There is no guarantee the proverbial adults in the room will be able or available to constrain Trump next time, though. On the contrary, the “Make America Great Again” movement has spent the Biden years building a policy cadre to implement the far-right agenda that was only a glimmer in Steve Bannon’s eye during the Trump years.
“Normally”, however, the so-called Blob, or the enduring foreign policy establishment that helps to shape and enact any administration’s policies, is seen by its defenders as “a storehouse of accumulated professional wisdom, providing intellectual ballast to the ship of state”. But being at the centre of great events in the most powerful country in the world is not simply intoxicating and good for the self-esteem; it’s also a profoundly important source of identity and belonging. Numerous studies have detailed how identity formation, membership of in-groups, and commitment to a shared worldview can shape the collective behaviour of individuals through socialisation processes.
There’s also the question of career advancement. Failing to get with the program or being seen to be unserious can be antithetical to the whole raison d'être of being a Washington – or Canberra – insider in the first place. Policy networks are ultimately made of people, some of whom are friends.
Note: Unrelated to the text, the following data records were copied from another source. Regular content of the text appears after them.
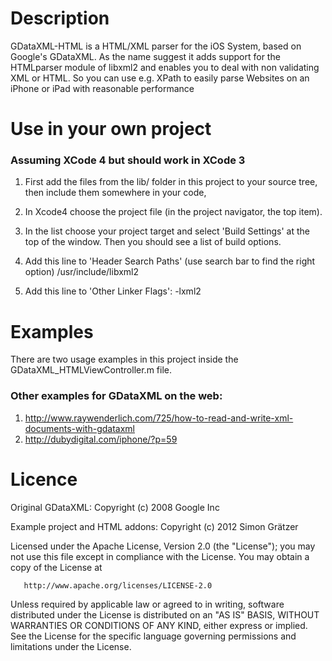 # Description #
GDataXML-HTML is a HTML/XML parser for the iOS System, based on Google's GDataXML. As the name suggest it adds support for the HTMLparser module of libxml2 and enables you to deal with non validating XML or HTML. So you can use e.g. XPath to easily parse Websites on an iPhone or iPad with reasonable performance

# Use in your own project #
### Assuming XCode 4 but should work in XCode 3 ###

1. First add the files from the lib/ folder in this project to your source tree, then include them somewhere in your code,

2. In Xcode4 choose the project file (in the project navigator, the top item).

3. In the list choose your project target and select 'Build Settings' at the top of the window.
Then you should see a list of build options.

4. Add this line to 'Header Search Paths' (use search bar to find the right option)
/usr/include/libxml2

5. Add this line to 'Other Linker Flags':
-lxml2

# Examples #
There are two usage examples in this project inside the GDataXML_HTMLViewController.m file.
### Other examples for GDataXML on the web: ###

1. http://www.raywenderlich.com/725/how-to-read-and-write-xml-documents-with-gdataxml
2. http://dubydigital.com/iphone/?p=59

# Licence #
Original GDataXML:
Copyright (c) 2008 Google Inc

Example project and HTML addons:
Copyright (c) 2012 Simon Grätzer

   Licensed under the Apache License, Version 2.0 (the "License");
   you may not use this file except in compliance with the License.
   You may obtain a copy of the License at

       http://www.apache.org/licenses/LICENSE-2.0

   Unless required by applicable law or agreed to in writing, software
   distributed under the License is distributed on an "AS IS" BASIS,
   WITHOUT WARRANTIES OR CONDITIONS OF ANY KIND, either express or implied.
   See the License for the specific language governing permissions and
   limitations under the License.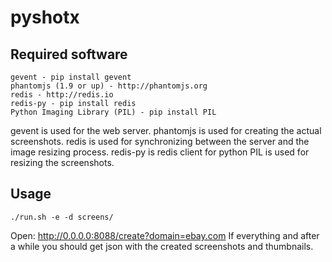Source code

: pyshotx
=======
Required software
---------------------
    gevent - pip install gevent
    phantomjs (1.9 or up) - http://phantomjs.org
    redis - http://redis.io
    redis-py - pip install redis
    Python Imaging Library (PIL) - pip install PIL
gevent is used for the web server.
phantomjs is used for creating the actual screenshots.
redis is used for synchronizing between the server and the image resizing
process.
redis-py is redis client for python
PIL is used for resizing the screenshots.

Usage
---------------------
    ./run.sh -e -d screens/
Open: http://0.0.0.0:8088/create?domain=ebay.com
If everything and after a while you should get json with the created
screenshots and thumbnails.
The costs of non-conformity can be manifold, and not just for the individual.
The dangers of group think and unaccountable decision-making in grand strategy have been well understood since the Cuban missile crisis. Any doubts about those lessons for relationships across borders between allies should have been dispelled by the Iraq war.
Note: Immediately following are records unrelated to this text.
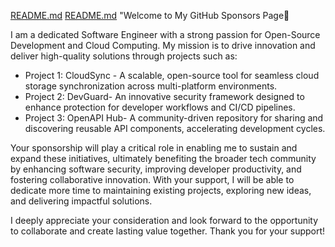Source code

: [README.md](https://github.com/user-attachments/files/21459476/README.md)
[README.md](https://github.com/user-attachments/files/21459438/README.md)
"Welcome to My GitHub Sponsors Page👋

I am a dedicated Software Engineer with a strong passion for Open-Source Development and Cloud Computing. My mission is to drive innovation and deliver high-quality solutions through projects such as:

- Project 1: CloudSync - A scalable, open-source tool for seamless cloud storage synchronization across multi-platform environments.
- Project 2: DevGuard- An innovative security framework designed to enhance protection for developer workflows and CI/CD pipelines.
- Project 3: OpenAPI Hub- A community-driven repository for sharing and discovering reusable API components, accelerating development cycles.

Your sponsorship will play a critical role in enabling me to sustain and expand these initiatives, ultimately benefiting the broader tech community by enhancing software security, improving developer productivity, and fostering collaborative innovation. With your support, I will be able to dedicate more time to maintaining existing projects, exploring new ideas, and delivering impactful solutions.

I deeply appreciate your consideration and look forward to the opportunity to collaborate and create lasting value together. Thank you for your support!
The key question is why some countries – the United States is obviously the most consequential and the one we know most about – continue to make bad strategic decisions? To be sure, the United States is not the only or even the worst offender, as Vladimir Putin reminds us, but America, with the support of its trusty allies such as Australia, is supposed to be the indispensable basis of strategic stability.
It’s not as if there aren’t plausible-looking alternatives to the sort of “realist” thinking that dominates strategic policy the world over, and which has got us to where we are today: thinking about the possibility of World War III, when we ought to be collectively thinking about how to fix the climate crisis. The much-invoked “international community” isn’t working terribly well.
Arms control agreements, the provision of global public goods, a ban on supplying weapons to despots and non-democrats, and seriously trying to address global inequality are just some of the initiatives that might make an enormous difference to the material and psychological reality we all inhabit.
But even considering such ideas – let alone acting on them – seems literally unthinkable for the insiders who make decisions, no matter how inappropriate or implausible they may be. The quintessential illustration of this possibility in an Australian context is the AUKUS agreement and the long-term commitment to buy nuclear-powered submarines, that may never arrive, will almost certainly cost more than we were led to believe, and won’t deter China anyway.
Even a former prime minister, Paul Keating, has been unable to pierce the Canberra bubble, despite the fact that the policy was dreamed up by the Labor Party’s political opponents. While Keating and other retired Labor luminaries may have a point, it is striking that policymakers rarely take independent positions when they are actually in office.
One thing Donald Trump cannot be accused of is slavishly following the conventional wisdom. His first presidency was distinguished by impetuosity and uncertainty. If he wins the forthcoming election, he will be better prepared for office, and so will his growing team of foreign policy advisors.
Detailed plans have been developed to overhaul the institutions of governance, especially as they apply to foreign and security policy. It is entirely possible that the United States may install a very different policy elite with very different ideas about domestic and foreign policy.
This would inevitably have profound implications for allies such as Australia and undermine the implicit bipartisan consensus that currently underpins much foreign and strategic policy. We may soon find out whether Canberra’s strategic and foreign policy elites can cope with destabilising change when it is generated by the notional bedrock of Australian security. Who knows, perhaps they’ll even be open to a few new ideas, too.